Information ->
>>>>>
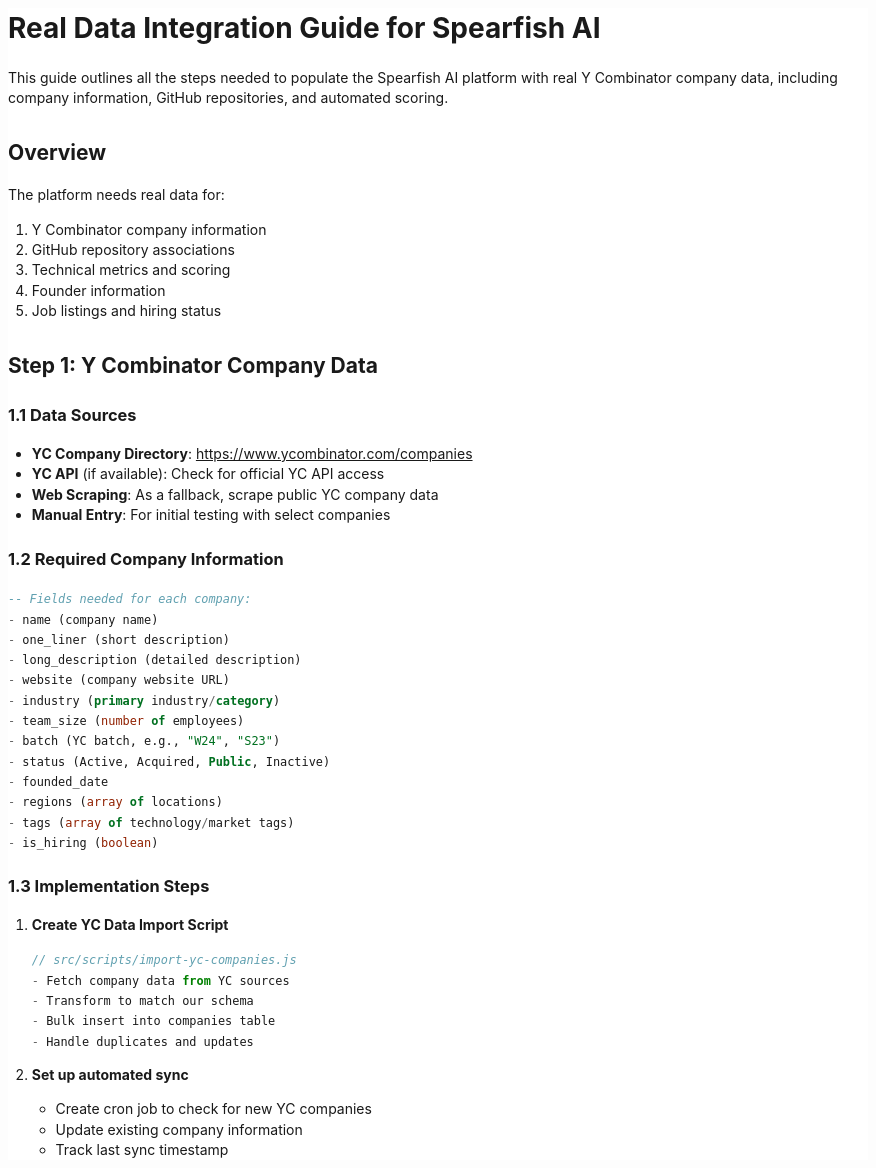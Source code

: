 # Real Data Integration Guide for Spearfish AI

This guide outlines all the steps needed to populate the Spearfish AI platform with real Y Combinator company data, including company information, GitHub repositories, and automated scoring.

## Overview

The platform needs real data for:
1. Y Combinator company information
2. GitHub repository associations
3. Technical metrics and scoring
4. Founder information
5. Job listings and hiring status

## Step 1: Y Combinator Company Data

### 1.1 Data Sources
- **YC Company Directory**: https://www.ycombinator.com/companies
- **YC API** (if available): Check for official YC API access
- **Web Scraping**: As a fallback, scrape public YC company data
- **Manual Entry**: For initial testing with select companies

### 1.2 Required Company Information
```sql
-- Fields needed for each company:
- name (company name)
- one_liner (short description)
- long_description (detailed description)
- website (company website URL)
- industry (primary industry/category)
- team_size (number of employees)
- batch (YC batch, e.g., "W24", "S23")
- status (Active, Acquired, Public, Inactive)
- founded_date
- regions (array of locations)
- tags (array of technology/market tags)
- is_hiring (boolean)
```

### 1.3 Implementation Steps
1. **Create YC Data Import Script**
   ```javascript
   // src/scripts/import-yc-companies.js
   - Fetch company data from YC sources
   - Transform to match our schema
   - Bulk insert into companies table
   - Handle duplicates and updates
   ```

2. **Set up automated sync**
   - Create cron job to check for new YC companies
   - Update existing company information
   - Track last sync timestamp

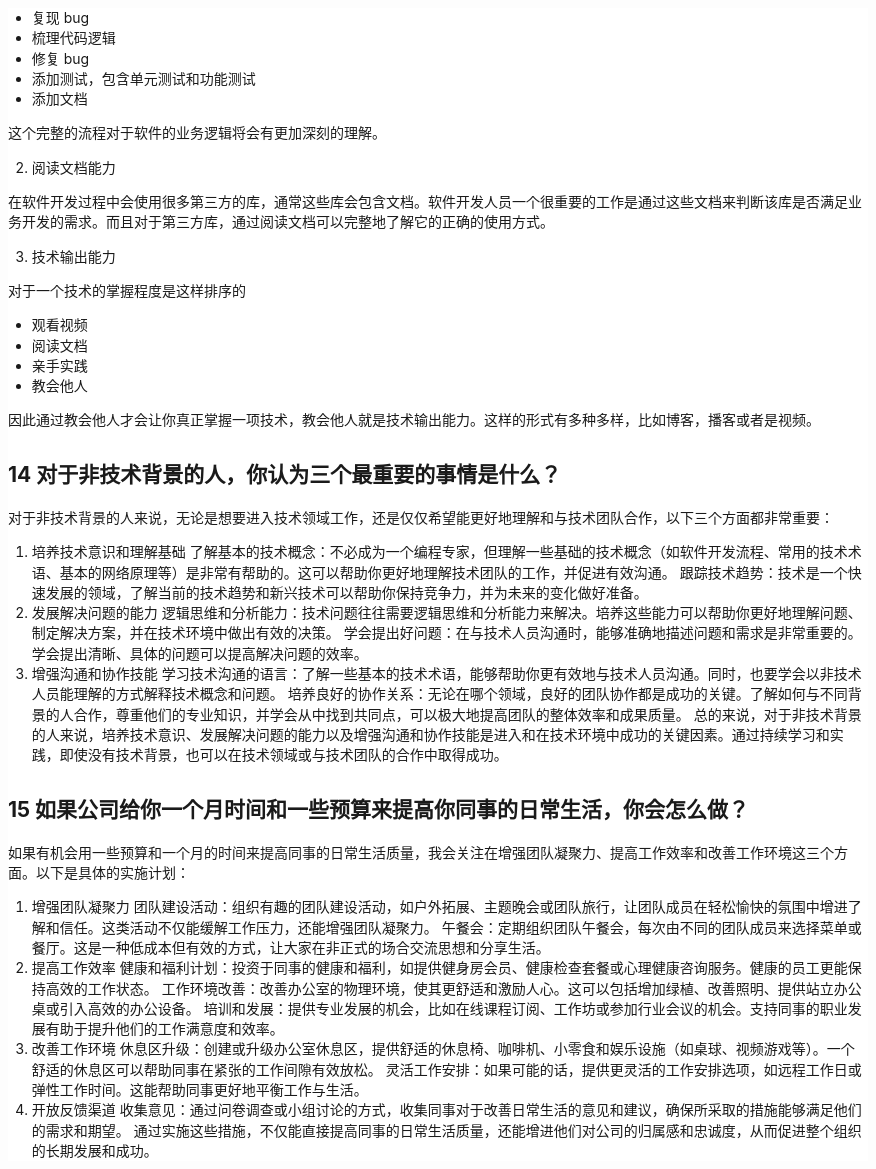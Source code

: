 - 复现 bug
- 梳理代码逻辑
- 修复 bug 
- 添加测试，包含单元测试和功能测试
- 添加文档

这个完整的流程对于软件的业务逻辑将会有更加深刻的理解。

2. 阅读文档能力

在软件开发过程中会使用很多第三方的库，通常这些库会包含文档。软件开发人员一个很重要的工作是通过这些文档来判断该库是否满足业务开发的需求。而且对于第三方库，通过阅读文档可以完整地了解它的正确的使用方式。

3. 技术输出能力

对于一个技术的掌握程度是这样排序的

- 观看视频
- 阅读文档
- 亲手实践
- 教会他人

因此通过教会他人才会让你真正掌握一项技术，教会他人就是技术输出能力。这样的形式有多种多样，比如博客，播客或者是视频。


## 14 对于非技术背景的人，你认为三个最重要的事情是什么？

对于非技术背景的人来说，无论是想要进入技术领域工作，还是仅仅希望能更好地理解和与技术团队合作，以下三个方面都非常重要：

1. 培养技术意识和理解基础
了解基本的技术概念：不必成为一个编程专家，但理解一些基础的技术概念（如软件开发流程、常用的技术术语、基本的网络原理等）是非常有帮助的。这可以帮助你更好地理解技术团队的工作，并促进有效沟通。
跟踪技术趋势：技术是一个快速发展的领域，了解当前的技术趋势和新兴技术可以帮助你保持竞争力，并为未来的变化做好准备。
2. 发展解决问题的能力
逻辑思维和分析能力：技术问题往往需要逻辑思维和分析能力来解决。培养这些能力可以帮助你更好地理解问题、制定解决方案，并在技术环境中做出有效的决策。
学会提出好问题：在与技术人员沟通时，能够准确地描述问题和需求是非常重要的。学会提出清晰、具体的问题可以提高解决问题的效率。
3. 增强沟通和协作技能
学习技术沟通的语言：了解一些基本的技术术语，能够帮助你更有效地与技术人员沟通。同时，也要学会以非技术人员能理解的方式解释技术概念和问题。
培养良好的协作关系：无论在哪个领域，良好的团队协作都是成功的关键。了解如何与不同背景的人合作，尊重他们的专业知识，并学会从中找到共同点，可以极大地提高团队的整体效率和成果质量。
总的来说，对于非技术背景的人来说，培养技术意识、发展解决问题的能力以及增强沟通和协作技能是进入和在技术环境中成功的关键因素。通过持续学习和实践，即使没有技术背景，也可以在技术领域或与技术团队的合作中取得成功。

## 15 如果公司给你一个月时间和一些预算来提高你同事的日常生活，你会怎么做？

如果有机会用一些预算和一个月的时间来提高同事的日常生活质量，我会关注在增强团队凝聚力、提高工作效率和改善工作环境这三个方面。以下是具体的实施计划：

1. 增强团队凝聚力
团队建设活动：组织有趣的团队建设活动，如户外拓展、主题晚会或团队旅行，让团队成员在轻松愉快的氛围中增进了解和信任。这类活动不仅能缓解工作压力，还能增强团队凝聚力。
午餐会：定期组织团队午餐会，每次由不同的团队成员来选择菜单或餐厅。这是一种低成本但有效的方式，让大家在非正式的场合交流思想和分享生活。
2. 提高工作效率
健康和福利计划：投资于同事的健康和福利，如提供健身房会员、健康检查套餐或心理健康咨询服务。健康的员工更能保持高效的工作状态。
工作环境改善：改善办公室的物理环境，使其更舒适和激励人心。这可以包括增加绿植、改善照明、提供站立办公桌或引入高效的办公设备。
培训和发展：提供专业发展的机会，比如在线课程订阅、工作坊或参加行业会议的机会。支持同事的职业发展有助于提升他们的工作满意度和效率。
3. 改善工作环境
休息区升级：创建或升级办公室休息区，提供舒适的休息椅、咖啡机、小零食和娱乐设施（如桌球、视频游戏等）。一个舒适的休息区可以帮助同事在紧张的工作间隙有效放松。
灵活工作安排：如果可能的话，提供更灵活的工作安排选项，如远程工作日或弹性工作时间。这能帮助同事更好地平衡工作与生活。
4. 开放反馈渠道
收集意见：通过问卷调查或小组讨论的方式，收集同事对于改善日常生活的意见和建议，确保所采取的措施能够满足他们的需求和期望。
通过实施这些措施，不仅能直接提高同事的日常生活质量，还能增进他们对公司的归属感和忠诚度，从而促进整个组织的长期发展和成功。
<<<<<
What this task involves -> Without including any picture, repeat the data exactly.

Result of the exercise ->
Source code

: # Real Data Integration Guide for Spearfish AI

This guide outlines all the steps needed to populate the Spearfish AI platform with real Y Combinator company data, including company information, GitHub repositories, and automated scoring.

## Overview

The platform needs real data for:
1. Y Combinator company information
2. GitHub repository associations
3. Technical metrics and scoring
4. Founder information
5. Job listings and hiring status

## Step 1: Y Combinator Company Data

### 1.1 Data Sources
- **YC Company Directory**: https://www.ycombinator.com/companies
- **YC API** (if available): Check for official YC API access
- **Web Scraping**: As a fallback, scrape public YC company data
- **Manual Entry**: For initial testing with select companies

### 1.2 Required Company Information
```sql
-- Fields needed for each company:
- name (company name)
- one_liner (short description)
- long_description (detailed description)
- website (company website URL)
- industry (primary industry/category)
- team_size (number of employees)
- batch (YC batch, e.g., "W24", "S23")
- status (Active, Acquired, Public, Inactive)
- founded_date
- regions (array of locations)
- tags (array of technology/market tags)
- is_hiring (boolean)
```

### 1.3 Implementation Steps
1. **Create YC Data Import Script**
   ```javascript
   // src/scripts/import-yc-companies.js
   - Fetch company data from YC sources
   - Transform to match our schema
   - Bulk insert into companies table
   - Handle duplicates and updates
   ```

2. **Set up automated sync**
   - Create cron job to check for new YC companies
   - Update existing company information
   - Track last sync timestamp

Source code

: - 复现 bug
- 梳理代码逻辑
- 修复 bug 
- 添加测试，包含单元测试和功能测试
- 添加文档

这个完整的流程对于软件的业务逻辑将会有更加深刻的理解。

2. 阅读文档能力

在软件开发过程中会使用很多第三方的库，通常这些库会包含文档。软件开发人员一个很重要的工作是通过这些文档来判断该库是否满足业务开发的需求。而且对于第三方库，通过阅读文档可以完整地了解它的正确的使用方式。

3. 技术输出能力

对于一个技术的掌握程度是这样排序的

- 观看视频
- 阅读文档
- 亲手实践
- 教会他人

因此通过教会他人才会让你真正掌握一项技术，教会他人就是技术输出能力。这样的形式有多种多样，比如博客，播客或者是视频。


## 14 对于非技术背景的人，你认为三个最重要的事情是什么？

对于非技术背景的人来说，无论是想要进入技术领域工作，还是仅仅希望能更好地理解和与技术团队合作，以下三个方面都非常重要：

1. 培养技术意识和理解基础
了解基本的技术概念：不必成为一个编程专家，但理解一些基础的技术概念（如软件开发流程、常用的技术术语、基本的网络原理等）是非常有帮助的。这可以帮助你更好地理解技术团队的工作，并促进有效沟通。
跟踪技术趋势：技术是一个快速发展的领域，了解当前的技术趋势和新兴技术可以帮助你保持竞争力，并为未来的变化做好准备。
2. 发展解决问题的能力
逻辑思维和分析能力：技术问题往往需要逻辑思维和分析能力来解决。培养这些能力可以帮助你更好地理解问题、制定解决方案，并在技术环境中做出有效的决策。
学会提出好问题：在与技术人员沟通时，能够准确地描述问题和需求是非常重要的。学会提出清晰、具体的问题可以提高解决问题的效率。
3. 增强沟通和协作技能
学习技术沟通的语言：了解一些基本的技术术语，能够帮助你更有效地与技术人员沟通。同时，也要学会以非技术人员能理解的方式解释技术概念和问题。
培养良好的协作关系：无论在哪个领域，良好的团队协作都是成功的关键。了解如何与不同背景的人合作，尊重他们的专业知识，并学会从中找到共同点，可以极大地提高团队的整体效率和成果质量。
总的来说，对于非技术背景的人来说，培养技术意识、发展解决问题的能力以及增强沟通和协作技能是进入和在技术环境中成功的关键因素。通过持续学习和实践，即使没有技术背景，也可以在技术领域或与技术团队的合作中取得成功。

## 15 如果公司给你一个月时间和一些预算来提高你同事的日常生活，你会怎么做？

如果有机会用一些预算和一个月的时间来提高同事的日常生活质量，我会关注在增强团队凝聚力、提高工作效率和改善工作环境这三个方面。以下是具体的实施计划：

1. 增强团队凝聚力
团队建设活动：组织有趣的团队建设活动，如户外拓展、主题晚会或团队旅行，让团队成员在轻松愉快的氛围中增进了解和信任。这类活动不仅能缓解工作压力，还能增强团队凝聚力。
午餐会：定期组织团队午餐会，每次由不同的团队成员来选择菜单或餐厅。这是一种低成本但有效的方式，让大家在非正式的场合交流思想和分享生活。
2. 提高工作效率
健康和福利计划：投资于同事的健康和福利，如提供健身房会员、健康检查套餐或心理健康咨询服务。健康的员工更能保持高效的工作状态。
工作环境改善：改善办公室的物理环境，使其更舒适和激励人心。这可以包括增加绿植、改善照明、提供站立办公桌或引入高效的办公设备。
培训和发展：提供专业发展的机会，比如在线课程订阅、工作坊或参加行业会议的机会。支持同事的职业发展有助于提升他们的工作满意度和效率。
3. 改善工作环境
休息区升级：创建或升级办公室休息区，提供舒适的休息椅、咖啡机、小零食和娱乐设施（如桌球、视频游戏等）。一个舒适的休息区可以帮助同事在紧张的工作间隙有效放松。
灵活工作安排：如果可能的话，提供更灵活的工作安排选项，如远程工作日或弹性工作时间。这能帮助同事更好地平衡工作与生活。
4. 开放反馈渠道
收集意见：通过问卷调查或小组讨论的方式，收集同事对于改善日常生活的意见和建议，确保所采取的措施能够满足他们的需求和期望。
通过实施这些措施，不仅能直接提高同事的日常生活质量，还能增进他们对公司的归属感和忠诚度，从而促进整个组织的长期发展和成功。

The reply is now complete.